**** Exercise input ****

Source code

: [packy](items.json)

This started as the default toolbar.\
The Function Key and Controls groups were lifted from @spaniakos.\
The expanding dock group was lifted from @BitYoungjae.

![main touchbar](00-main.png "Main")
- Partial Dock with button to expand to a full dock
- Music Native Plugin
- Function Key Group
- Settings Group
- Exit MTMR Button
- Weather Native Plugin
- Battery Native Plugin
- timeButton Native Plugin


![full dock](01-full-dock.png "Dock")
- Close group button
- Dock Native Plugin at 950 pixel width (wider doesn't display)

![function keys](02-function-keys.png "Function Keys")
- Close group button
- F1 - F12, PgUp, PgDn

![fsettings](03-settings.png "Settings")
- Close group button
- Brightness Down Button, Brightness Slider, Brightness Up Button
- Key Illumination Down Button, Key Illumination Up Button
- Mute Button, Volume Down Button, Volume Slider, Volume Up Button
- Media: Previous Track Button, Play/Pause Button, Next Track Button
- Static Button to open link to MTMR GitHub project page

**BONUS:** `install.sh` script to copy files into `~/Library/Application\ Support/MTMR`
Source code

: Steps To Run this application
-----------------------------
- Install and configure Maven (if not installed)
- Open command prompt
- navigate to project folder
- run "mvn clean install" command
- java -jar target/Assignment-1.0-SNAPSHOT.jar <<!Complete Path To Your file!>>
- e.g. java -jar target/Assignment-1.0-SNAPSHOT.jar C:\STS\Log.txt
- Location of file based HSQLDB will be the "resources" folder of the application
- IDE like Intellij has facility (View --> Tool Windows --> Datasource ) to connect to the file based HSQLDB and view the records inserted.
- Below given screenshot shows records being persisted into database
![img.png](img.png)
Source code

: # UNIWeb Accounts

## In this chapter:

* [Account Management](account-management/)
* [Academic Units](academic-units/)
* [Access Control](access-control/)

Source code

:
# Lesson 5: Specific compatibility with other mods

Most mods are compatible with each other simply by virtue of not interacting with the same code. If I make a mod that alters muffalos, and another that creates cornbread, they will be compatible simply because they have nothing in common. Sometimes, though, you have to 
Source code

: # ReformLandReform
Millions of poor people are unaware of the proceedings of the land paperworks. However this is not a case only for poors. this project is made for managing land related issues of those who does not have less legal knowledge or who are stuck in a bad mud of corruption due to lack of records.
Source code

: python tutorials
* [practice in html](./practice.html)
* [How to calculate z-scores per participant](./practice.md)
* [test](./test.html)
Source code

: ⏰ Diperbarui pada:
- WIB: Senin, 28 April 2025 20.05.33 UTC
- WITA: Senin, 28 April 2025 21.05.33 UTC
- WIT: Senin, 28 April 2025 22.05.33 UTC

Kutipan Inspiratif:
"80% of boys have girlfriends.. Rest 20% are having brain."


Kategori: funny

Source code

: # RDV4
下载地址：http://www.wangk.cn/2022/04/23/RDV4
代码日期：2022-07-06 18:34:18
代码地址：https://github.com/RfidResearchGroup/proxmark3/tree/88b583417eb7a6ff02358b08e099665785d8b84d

****

### What you need to do
The whole listing above, line by line, is to be retyped exactly.

### Output
Source code

: [packy](items.json)

This started as the default toolbar.\
The Function Key and Controls groups were lifted from @spaniakos.\
The expanding dock group was lifted from @BitYoungjae.

![main touchbar](00-main.png "Main")
- Partial Dock with button to expand to a full dock
- Music Native Plugin
- Function Key Group
- Settings Group
- Exit MTMR Button
- Weather Native Plugin
- Battery Native Plugin
- timeButton Native Plugin


![full dock](01-full-dock.png "Dock")
- Close group button
- Dock Native Plugin at 950 pixel width (wider doesn't display)

![function keys](02-function-keys.png "Function Keys")
- Close group button
- F1 - F12, PgUp, PgDn

![fsettings](03-settings.png "Settings")
- Close group button
- Brightness Down Button, Brightness Slider, Brightness Up Button
- Key Illumination Down Button, Key Illumination Up Button
- Mute Button, Volume Down Button, Volume Slider, Volume Up Button
- Media: Previous Track Button, Play/Pause Button, Next Track Button
- Static Button to open link to MTMR GitHub project page

**BONUS:** `install.sh` script to copy files into `~/Library/Application\ Support/MTMR`
Source code

: Steps To Run this application
-----------------------------
- Install and configure Maven (if not installed)
- Open command prompt
- navigate to project folder
- run "mvn clean install" command
- java -jar target/Assignment-1.0-SNAPSHOT.jar <<!Complete Path To Your file!>>
- e.g. java -jar target/Assignment-1.0-SNAPSHOT.jar C:\STS\Log.txt
- Location of file based HSQLDB will be the "resources" folder of the application
- IDE like Intellij has facility (View --> Tool Windows --> Datasource ) to connect to the file based HSQLDB and view the records inserted.
- Below given screenshot shows records being persisted into database
![img.png](img.png)
Source code

: # UNIWeb Accounts

## In this chapter:

* [Account Management](account-management/)
* [Academic Units](academic-units/)
* [Access Control](access-control/)

Source code

:
# Lesson 5: Specific compatibility with other mods

Most mods are compatible with each other simply by virtue of not interacting with the same code. If I make a mod that alters muffalos, and another that creates cornbread, they will be compatible simply because they have nothing in common. Sometimes, though, you have to 
Source code

: # ReformLandReform
Millions of poor people are unaware of the proceedings of the land paperworks. However this is not a case only for poors. this project is made for managing land related issues of those who does not have less legal knowledge or who are stuck in a bad mud of corruption due to lack of records.
Source code

: python tutorials
* [practice in html](./practice.html)
* [How to calculate z-scores per participant](./practice.md)
* [test](./test.html)
Source code

: ⏰ Diperbarui pada:
- WIB: Senin, 28 April 2025 20.05.33 UTC
- WITA: Senin, 28 April 2025 21.05.33 UTC
- WIT: Senin, 28 April 2025 22.05.33 UTC

Kutipan Inspiratif:
"80% of boys have girlfriends.. Rest 20% are having brain."


Kategori: funny

Source code

: # RDV4
下载地址：http://www.wangk.cn/2022/04/23/RDV4
代码日期：2022-07-06 18:34:18
代码地址：https://github.com/RfidResearchGroup/proxmark3/tree/88b583417eb7a6ff02358b08e099665785d8b84d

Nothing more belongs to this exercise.